(Beginning of Given information)

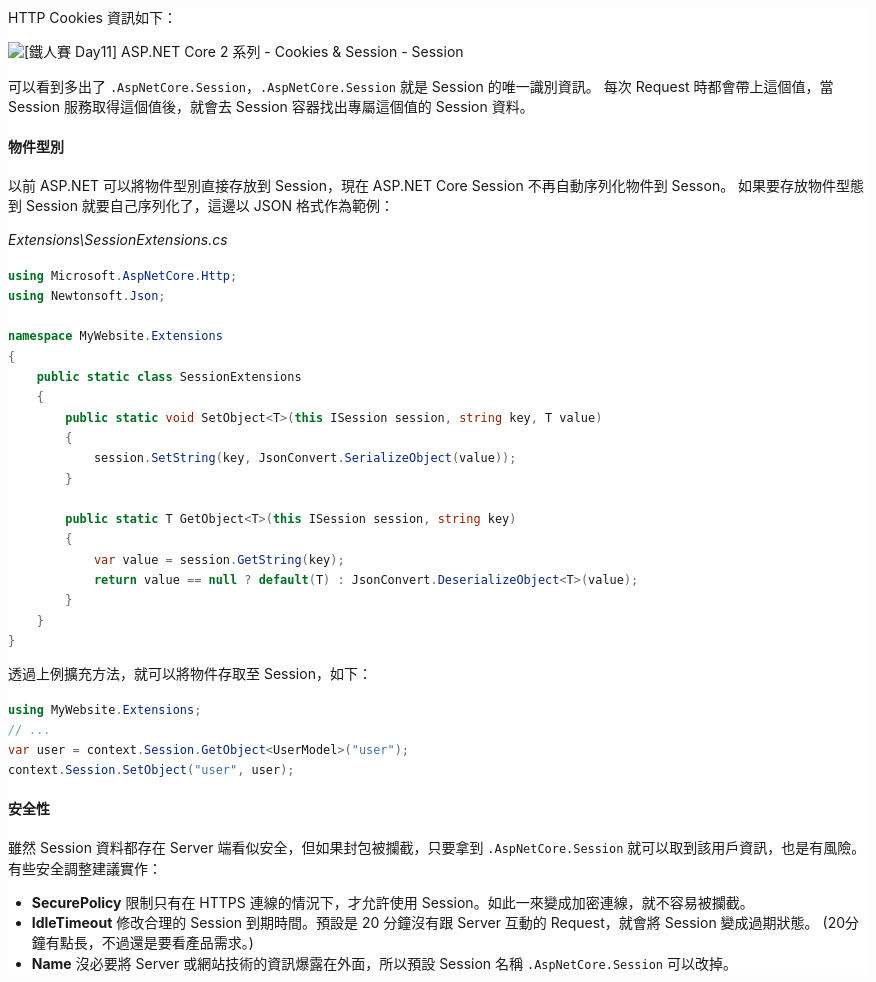 HTTP Cookies 資訊如下：

![[鐵人賽 Day11] ASP.NET Core 2 系列 - Cookies & Session - Session](https://blog.johnwu.cc/images/i11-2.png)

可以看到多出了 `.AspNetCore.Session`，`.AspNetCore.Session` 就是 Session 的唯一識別資訊。
每次 Request 時都會帶上這個值，當 Session 服務取得這個值後，就會去 Session 容器找出專屬這個值的 Session 資料。

#### 物件型別

以前 ASP.NET 可以將物件型別直接存放到 Session，現在 ASP.NET Core Session 不再自動序列化物件到 Sesson。
如果要存放物件型態到 Session 就要自己序列化了，這邊以 JSON 格式作為範例：

*Extensions\SessionExtensions.cs*

```cs
using Microsoft.AspNetCore.Http;
using Newtonsoft.Json;

namespace MyWebsite.Extensions
{
    public static class SessionExtensions
    {
        public static void SetObject<T>(this ISession session, string key, T value)
        {
            session.SetString(key, JsonConvert.SerializeObject(value));
        }

        public static T GetObject<T>(this ISession session, string key)
        {
            var value = session.GetString(key);
            return value == null ? default(T) : JsonConvert.DeserializeObject<T>(value);
        }
    }
}
```

透過上例擴充方法，就可以將物件存取至 Session，如下：

```cs
using MyWebsite.Extensions;
// ...
var user = context.Session.GetObject<UserModel>("user");
context.Session.SetObject("user", user);
```

#### 安全性

雖然 Session 資料都存在 Server 端看似安全，但如果封包被攔截，只要拿到 `.AspNetCore.Session` 就可以取到該用戶資訊，也是有風險。
有些安全調整建議實作：

- **SecurePolicy**
  限制只有在 HTTPS 連線的情況下，才允許使用 Session。如此一來變成加密連線，就不容易被攔截。
- **IdleTimeout**
  修改合理的 Session 到期時間。預設是 20 分鐘沒有跟 Server 互動的 Request，就會將 Session 變成過期狀態。
  (20分鐘有點長，不過還是要看產品需求。)
- **Name**
  沒必要將 Server 或網站技術的資訊爆露在外面，所以預設 Session 名稱 `.AspNetCore.Session` 可以改掉。
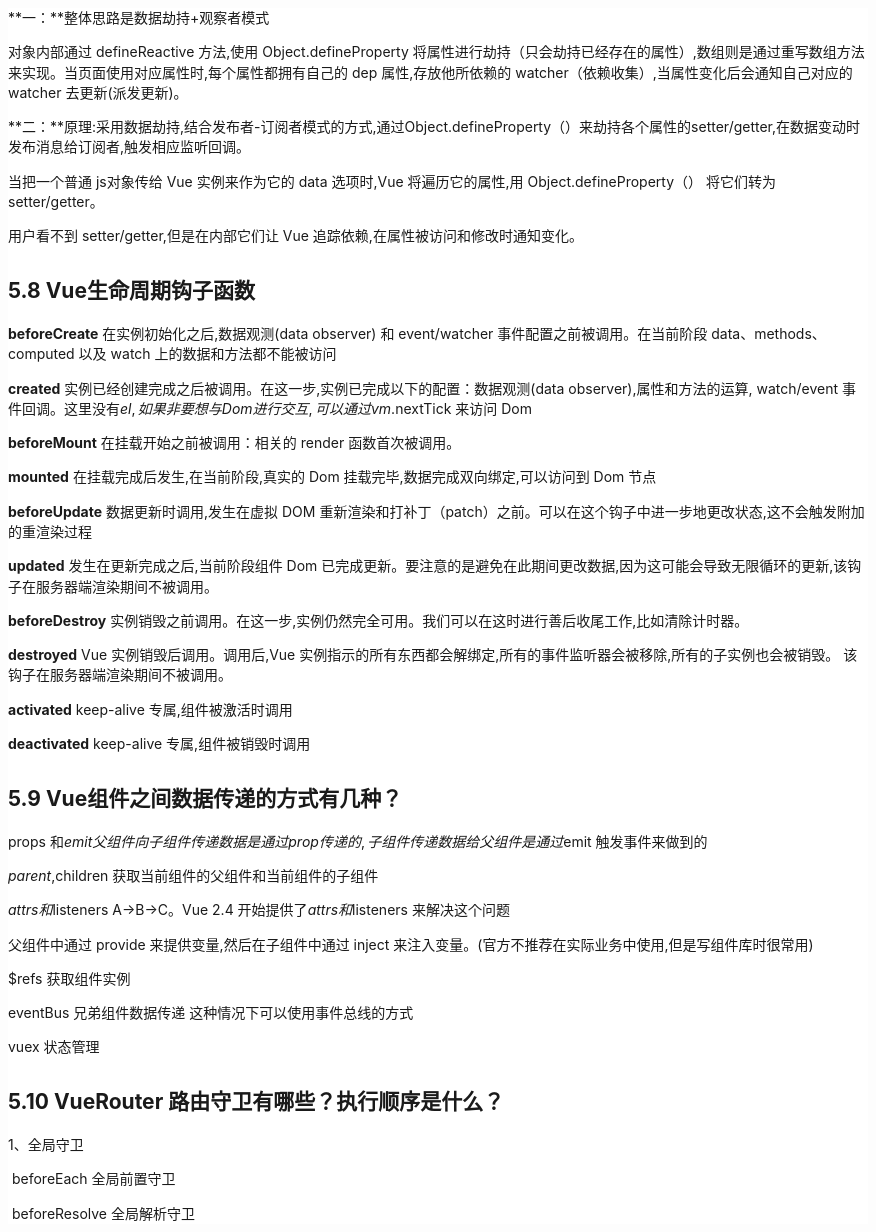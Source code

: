 **一：**整体思路是数据劫持+观察者模式

对象内部通过 defineReactive 方法,使用 Object.defineProperty 将属性进行劫持（只会劫持已经存在的属性）,数组则是通过重写数组方法来实现。当页面使用对应属性时,每个属性都拥有自己的 dep 属性,存放他所依赖的 watcher（依赖收集）,当属性变化后会通知自己对应的 watcher 去更新(派发更新)。

**二：**原理:采用数据劫持,结合发布者-订阅者模式的方式,通过Object.defineProperty（）来劫持各个属性的setter/getter,在数据变动时发布消息给订阅者,触发相应监听回调。

当把一个普通 js对象传给 Vue 实例来作为它的 data 选项时,Vue 将遍历它的属性,用 Object.defineProperty（） 将它们转为 setter/getter。

用户看不到 setter/getter,但是在内部它们让 Vue 追踪依赖,在属性被访问和修改时通知变化。

## 5.8 Vue生命周期钩子函数

**beforeCreate** 在实例初始化之后,数据观测(data observer) 和 event/watcher 事件配置之前被调用。在当前阶段 data、methods、computed 以及 watch 上的数据和方法都不能被访问

**created** 实例已经创建完成之后被调用。在这一步,实例已完成以下的配置：数据观测(data observer),属性和方法的运算, watch/event 事件回调。这里没有$el,如果非要想与 Dom 进行交互,可以通过 vm.$nextTick 来访问 Dom

**beforeMount** 在挂载开始之前被调用：相关的 render 函数首次被调用。

**mounted** 在挂载完成后发生,在当前阶段,真实的 Dom 挂载完毕,数据完成双向绑定,可以访问到 Dom 节点

**beforeUpdate** 数据更新时调用,发生在虚拟 DOM 重新渲染和打补丁（patch）之前。可以在这个钩子中进一步地更改状态,这不会触发附加的重渲染过程

**updated** 发生在更新完成之后,当前阶段组件 Dom 已完成更新。要注意的是避免在此期间更改数据,因为这可能会导致无限循环的更新,该钩子在服务器端渲染期间不被调用。

**beforeDestroy** 实例销毁之前调用。在这一步,实例仍然完全可用。我们可以在这时进行善后收尾工作,比如清除计时器。

**destroyed** Vue 实例销毁后调用。调用后,Vue 实例指示的所有东西都会解绑定,所有的事件监听器会被移除,所有的子实例也会被销毁。 该钩子在服务器端渲染期间不被调用。

**activated** keep-alive 专属,组件被激活时调用

**deactivated** keep-alive 专属,组件被销毁时调用

## 5.9 Vue组件之间数据传递的方式有几种？

props 和$emit 父组件向子组件传递数据是通过 prop 传递的,子组件传递数据给父组件是通过$emit 触发事件来做到的

$parent,$children 获取当前组件的父组件和当前组件的子组件

$attrs 和$listeners A->B->C。Vue 2.4 开始提供了$attrs 和$listeners 来解决这个问题

父组件中通过 provide 来提供变量,然后在子组件中通过 inject 来注入变量。(官方不推荐在实际业务中使用,但是写组件库时很常用)

$refs 获取组件实例

eventBus 兄弟组件数据传递 这种情况下可以使用事件总线的方式

vuex 状态管理

## 5.10 VueRouter 路由守卫有哪些？执行顺序是什么？

1、全局守卫

​	beforeEach 	全局前置守卫

​	beforeResolve	全局解析守卫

(End of Given information)

Copy each line of the data that contains the word "在当前阶段".

=== Response for this exercise ===
**beforeCreate** 在实例初始化之后,数据观测(data observer) 和 event/watcher 事件配置之前被调用。在当前阶段 data、methods、computed 以及 watch 上的数据和方法都不能被访问
**mounted** 在挂载完成后发生,在当前阶段,真实的 Dom 挂载完毕,数据完成双向绑定,可以访问到 Dom 节点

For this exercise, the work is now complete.